# Task goal
Pull out every line below holding the word "sign".

BEGIN Information

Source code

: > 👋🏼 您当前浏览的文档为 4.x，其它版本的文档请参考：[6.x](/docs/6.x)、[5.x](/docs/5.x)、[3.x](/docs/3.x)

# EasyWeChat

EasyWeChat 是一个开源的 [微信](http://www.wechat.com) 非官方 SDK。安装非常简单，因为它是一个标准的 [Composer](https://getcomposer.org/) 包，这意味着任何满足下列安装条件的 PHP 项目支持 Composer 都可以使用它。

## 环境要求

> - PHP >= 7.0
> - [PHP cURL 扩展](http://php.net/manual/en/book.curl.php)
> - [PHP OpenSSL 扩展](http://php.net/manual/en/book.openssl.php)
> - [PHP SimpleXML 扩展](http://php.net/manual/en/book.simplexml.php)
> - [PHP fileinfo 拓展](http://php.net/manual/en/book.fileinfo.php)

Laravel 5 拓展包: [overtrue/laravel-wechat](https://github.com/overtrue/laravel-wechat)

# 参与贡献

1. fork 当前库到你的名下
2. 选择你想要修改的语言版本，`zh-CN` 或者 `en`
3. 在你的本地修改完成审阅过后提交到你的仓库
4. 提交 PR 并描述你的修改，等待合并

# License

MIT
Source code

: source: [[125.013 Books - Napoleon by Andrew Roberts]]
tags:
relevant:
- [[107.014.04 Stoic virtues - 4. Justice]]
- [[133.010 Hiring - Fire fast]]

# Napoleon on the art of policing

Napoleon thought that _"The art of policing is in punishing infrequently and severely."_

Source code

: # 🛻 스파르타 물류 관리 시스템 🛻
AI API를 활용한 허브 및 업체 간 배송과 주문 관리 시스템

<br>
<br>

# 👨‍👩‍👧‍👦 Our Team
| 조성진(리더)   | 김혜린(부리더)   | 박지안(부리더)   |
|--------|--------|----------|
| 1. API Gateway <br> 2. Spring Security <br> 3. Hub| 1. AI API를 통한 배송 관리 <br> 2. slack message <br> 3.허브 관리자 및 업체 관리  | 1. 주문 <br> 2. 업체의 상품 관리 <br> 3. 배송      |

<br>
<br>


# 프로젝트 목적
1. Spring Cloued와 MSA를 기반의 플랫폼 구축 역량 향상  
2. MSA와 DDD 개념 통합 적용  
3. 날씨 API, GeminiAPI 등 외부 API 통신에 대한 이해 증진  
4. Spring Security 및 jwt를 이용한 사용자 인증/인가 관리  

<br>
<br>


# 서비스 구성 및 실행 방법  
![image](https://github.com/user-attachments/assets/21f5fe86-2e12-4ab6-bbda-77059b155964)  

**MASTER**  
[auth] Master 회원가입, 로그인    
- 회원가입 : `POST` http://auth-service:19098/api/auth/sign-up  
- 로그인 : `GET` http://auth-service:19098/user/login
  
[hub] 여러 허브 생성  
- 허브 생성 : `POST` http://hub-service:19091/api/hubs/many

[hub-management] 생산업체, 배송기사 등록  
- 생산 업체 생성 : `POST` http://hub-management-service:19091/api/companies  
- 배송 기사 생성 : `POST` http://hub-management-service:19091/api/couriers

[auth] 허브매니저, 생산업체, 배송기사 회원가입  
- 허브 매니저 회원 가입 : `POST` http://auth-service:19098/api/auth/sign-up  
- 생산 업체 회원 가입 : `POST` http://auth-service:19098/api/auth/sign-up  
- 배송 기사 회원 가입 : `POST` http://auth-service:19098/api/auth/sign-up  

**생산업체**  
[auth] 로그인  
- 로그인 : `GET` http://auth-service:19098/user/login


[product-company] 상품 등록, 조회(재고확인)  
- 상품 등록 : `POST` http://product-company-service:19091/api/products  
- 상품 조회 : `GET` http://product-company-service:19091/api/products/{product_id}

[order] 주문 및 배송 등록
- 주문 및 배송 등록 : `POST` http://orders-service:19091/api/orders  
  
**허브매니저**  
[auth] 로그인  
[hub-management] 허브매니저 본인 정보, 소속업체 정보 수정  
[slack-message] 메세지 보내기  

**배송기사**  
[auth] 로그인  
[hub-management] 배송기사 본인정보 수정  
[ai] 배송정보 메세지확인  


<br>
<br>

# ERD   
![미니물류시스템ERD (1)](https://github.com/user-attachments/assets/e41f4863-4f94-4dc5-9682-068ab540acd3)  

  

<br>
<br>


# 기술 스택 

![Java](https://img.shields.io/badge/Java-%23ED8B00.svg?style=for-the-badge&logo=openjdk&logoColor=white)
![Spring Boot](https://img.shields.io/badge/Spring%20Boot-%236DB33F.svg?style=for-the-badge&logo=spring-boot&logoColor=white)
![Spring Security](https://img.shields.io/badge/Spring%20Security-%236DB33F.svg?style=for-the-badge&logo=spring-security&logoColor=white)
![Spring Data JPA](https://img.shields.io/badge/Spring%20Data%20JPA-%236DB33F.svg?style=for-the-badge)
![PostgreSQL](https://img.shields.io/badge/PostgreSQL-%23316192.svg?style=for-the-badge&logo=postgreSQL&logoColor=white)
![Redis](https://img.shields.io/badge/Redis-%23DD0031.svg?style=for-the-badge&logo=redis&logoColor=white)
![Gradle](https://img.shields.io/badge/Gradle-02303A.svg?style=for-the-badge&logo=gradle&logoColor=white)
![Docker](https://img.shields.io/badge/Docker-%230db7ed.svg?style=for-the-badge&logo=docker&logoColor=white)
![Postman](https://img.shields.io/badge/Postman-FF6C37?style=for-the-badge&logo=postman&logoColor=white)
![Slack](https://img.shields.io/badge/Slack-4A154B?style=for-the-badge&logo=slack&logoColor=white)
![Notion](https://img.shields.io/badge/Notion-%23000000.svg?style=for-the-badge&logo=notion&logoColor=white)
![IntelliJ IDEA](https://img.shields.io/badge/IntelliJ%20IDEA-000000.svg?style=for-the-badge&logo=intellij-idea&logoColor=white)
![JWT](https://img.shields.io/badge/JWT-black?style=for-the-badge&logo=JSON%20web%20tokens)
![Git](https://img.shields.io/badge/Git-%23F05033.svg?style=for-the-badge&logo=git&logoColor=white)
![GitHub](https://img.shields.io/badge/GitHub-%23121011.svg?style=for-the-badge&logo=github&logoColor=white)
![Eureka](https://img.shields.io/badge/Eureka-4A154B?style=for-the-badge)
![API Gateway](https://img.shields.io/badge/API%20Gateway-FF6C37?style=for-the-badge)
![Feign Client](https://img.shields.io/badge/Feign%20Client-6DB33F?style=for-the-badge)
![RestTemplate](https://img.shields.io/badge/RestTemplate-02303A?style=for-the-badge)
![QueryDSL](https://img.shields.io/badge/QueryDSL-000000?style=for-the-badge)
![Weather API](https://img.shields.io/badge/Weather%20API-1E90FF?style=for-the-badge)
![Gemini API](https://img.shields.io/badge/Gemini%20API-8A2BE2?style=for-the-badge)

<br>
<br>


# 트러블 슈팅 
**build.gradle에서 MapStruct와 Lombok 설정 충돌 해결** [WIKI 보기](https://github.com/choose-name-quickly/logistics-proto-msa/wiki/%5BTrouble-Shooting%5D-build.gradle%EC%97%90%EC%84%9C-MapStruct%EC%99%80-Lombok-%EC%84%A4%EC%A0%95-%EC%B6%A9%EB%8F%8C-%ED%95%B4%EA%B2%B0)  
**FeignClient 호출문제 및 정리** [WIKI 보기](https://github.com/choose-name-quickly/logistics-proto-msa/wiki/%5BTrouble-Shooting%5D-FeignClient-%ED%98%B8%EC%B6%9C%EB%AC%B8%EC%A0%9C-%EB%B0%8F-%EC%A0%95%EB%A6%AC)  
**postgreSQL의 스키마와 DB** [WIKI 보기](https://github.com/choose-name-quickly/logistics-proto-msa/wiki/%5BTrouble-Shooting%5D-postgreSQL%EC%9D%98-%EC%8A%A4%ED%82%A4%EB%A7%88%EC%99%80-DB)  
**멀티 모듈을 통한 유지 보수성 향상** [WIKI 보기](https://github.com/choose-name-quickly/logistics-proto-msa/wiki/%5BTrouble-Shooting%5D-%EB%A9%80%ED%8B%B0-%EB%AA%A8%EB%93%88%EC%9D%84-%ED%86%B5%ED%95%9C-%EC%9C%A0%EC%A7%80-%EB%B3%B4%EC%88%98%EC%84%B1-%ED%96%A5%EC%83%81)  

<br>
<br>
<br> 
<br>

END Information

# Written response
- 회원가입 : `POST` http://auth-service:19098/api/auth/sign-up  
- 허브 매니저 회원 가입 : `POST` http://auth-service:19098/api/auth/sign-up  
- 생산 업체 회원 가입 : `POST` http://auth-service:19098/api/auth/sign-up  
- 배송 기사 회원 가입 : `POST` http://auth-service:19098/api/auth/sign-up  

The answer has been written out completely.